What this task involves
In the data, extract each line that holds the string "Trichrome".

Provided records
* * *

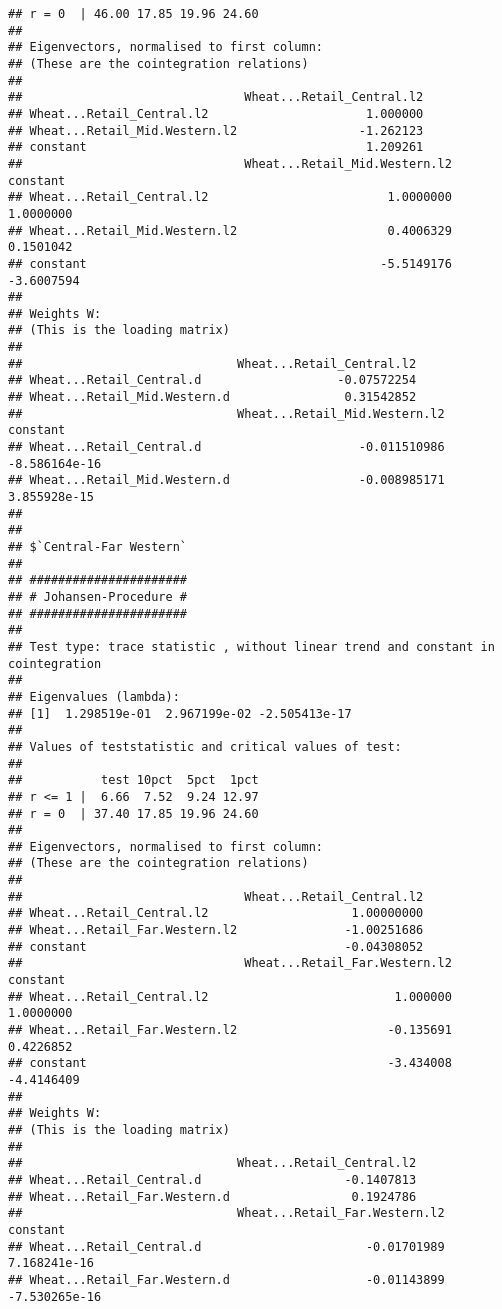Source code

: \documentclass[12pt,]{article}
\begin{document}
\begin{verbatim}
## r = 0  | 46.00 17.85 19.96 24.60
## 
## Eigenvectors, normalised to first column:
## (These are the cointegration relations)
## 
##                               Wheat...Retail_Central.l2
## Wheat...Retail_Central.l2                      1.000000
## Wheat...Retail_Mid.Western.l2                 -1.262123
## constant                                       1.209261
##                               Wheat...Retail_Mid.Western.l2   constant
## Wheat...Retail_Central.l2                         1.0000000  1.0000000
## Wheat...Retail_Mid.Western.l2                     0.4006329  0.1501042
## constant                                         -5.5149176 -3.6007594
## 
## Weights W:
## (This is the loading matrix)
## 
##                              Wheat...Retail_Central.l2
## Wheat...Retail_Central.d                   -0.07572254
## Wheat...Retail_Mid.Western.d                0.31542852
##                              Wheat...Retail_Mid.Western.l2      constant
## Wheat...Retail_Central.d                      -0.011510986 -8.586164e-16
## Wheat...Retail_Mid.Western.d                  -0.008985171  3.855928e-15
## 
## 
## $`Central-Far Western`
## 
## ###################### 
## # Johansen-Procedure # 
## ###################### 
## 
## Test type: trace statistic , without linear trend and constant in cointegration 
## 
## Eigenvalues (lambda):
## [1]  1.298519e-01  2.967199e-02 -2.505413e-17
## 
## Values of teststatistic and critical values of test:
## 
##           test 10pct  5pct  1pct
## r <= 1 |  6.66  7.52  9.24 12.97
## r = 0  | 37.40 17.85 19.96 24.60
## 
## Eigenvectors, normalised to first column:
## (These are the cointegration relations)
## 
##                               Wheat...Retail_Central.l2
## Wheat...Retail_Central.l2                    1.00000000
## Wheat...Retail_Far.Western.l2               -1.00251686
## constant                                    -0.04308052
##                               Wheat...Retail_Far.Western.l2   constant
## Wheat...Retail_Central.l2                          1.000000  1.0000000
## Wheat...Retail_Far.Western.l2                     -0.135691  0.4226852
## constant                                          -3.434008 -4.4146409
## 
## Weights W:
## (This is the loading matrix)
## 
##                              Wheat...Retail_Central.l2
## Wheat...Retail_Central.d                    -0.1407813
## Wheat...Retail_Far.Western.d                 0.1924786
##                              Wheat...Retail_Far.Western.l2      constant
## Wheat...Retail_Central.d                       -0.01701989  7.168241e-16
## Wheat...Retail_Far.Western.d                   -0.01143899 -7.530265e-16

\end{verbatim}
\end{document}
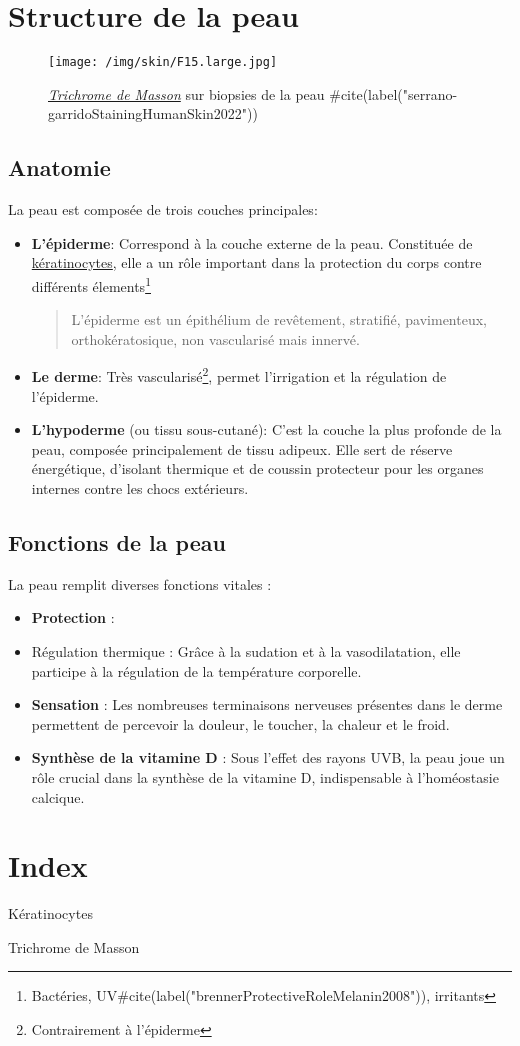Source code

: \section{Structure de la peau}
\label{sec:orgcf08ddd}
\begin{figure}[htbp]
\centering
\texttt{[image: /img/skin/F15.large.jpg]}
\caption{\emph{\protect\hyperlink{gls-1}{\label{gls-1-use-1}Trichrome de Masson}} sur biopsies de la peau #cite(label("serrano-garridoStainingHumanSkin2022"))}
\end{figure}
\subsection{Anatomie}
\label{sec:org12c7c34}
La peau est composée de trois couches principales: 

\begin{itemize}
\item \textbf{L'épiderme}: Correspond à la couche externe de la peau. Constituée de
\protect\hyperlink{gls-2}{\label{gls-2-use-1}kératinocytes}, elle a un rôle important dans la protection du corps contre
différents élements\footnote{Bactéries, UV#cite(label("brennerProtectiveRoleMelanin2008")), irritants}
\begin{quote}
L’épiderme est un épithélium de revêtement, stratifié, pavimenteux, orthokératosique, non vascularisé mais innervé.
\end{quote}

\item \textbf{Le derme}: Très vascularisé\footnote{Contrairement à l'épiderme}, permet l'irrigation et la régulation de l'épiderme.

\item \textbf{L'hypoderme} (ou tissu sous-cutané): C'est la couche la plus profonde de la peau, composée principalement de tissu adipeux. Elle sert de réserve énergétique, d'isolant thermique et de coussin protecteur pour les organes internes contre les chocs extérieurs.
\end{itemize}
\subsection{Fonctions de la peau}
\label{sec:orgff89a5f}
La peau remplit diverses fonctions vitales :

\begin{itemize}
\item \textbf{Protection} :
\item Régulation thermique : Grâce à la sudation et à la vasodilatation, elle participe à la régulation de la température corporelle.
\item \textbf{Sensation} : Les nombreuses terminaisons nerveuses présentes dans le derme permettent de percevoir la douleur, le toucher, la chaleur et le froid.
\item \textbf{Synthèse de la vitamine D} : Sous l'effet des rayons UVB, la peau joue un rôle
crucial dans la synthèse de la vitamine D, indispensable à l'homéostasie
calcique.
\end{itemize}
\section{Index}
\label{sec:org4021963}
\hypertarget{gls-1}{Kératinocytes}\hspace*{.5em}\pageref{gls-2-use-1}

\hypertarget{gls-2}{Trichrome de Masson}\hspace*{.5em}\pageref{gls-1-use-1}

* * *

Solution for this problem
\caption{\emph{\protect\hyperlink{gls-1}{\label{gls-1-use-1}Trichrome de Masson}} sur biopsies de la peau #cite(label("serrano-garridoStainingHumanSkin2022"))}
\hypertarget{gls-2}{Trichrome de Masson}\hspace*{.5em}\pageref{gls-1-use-1}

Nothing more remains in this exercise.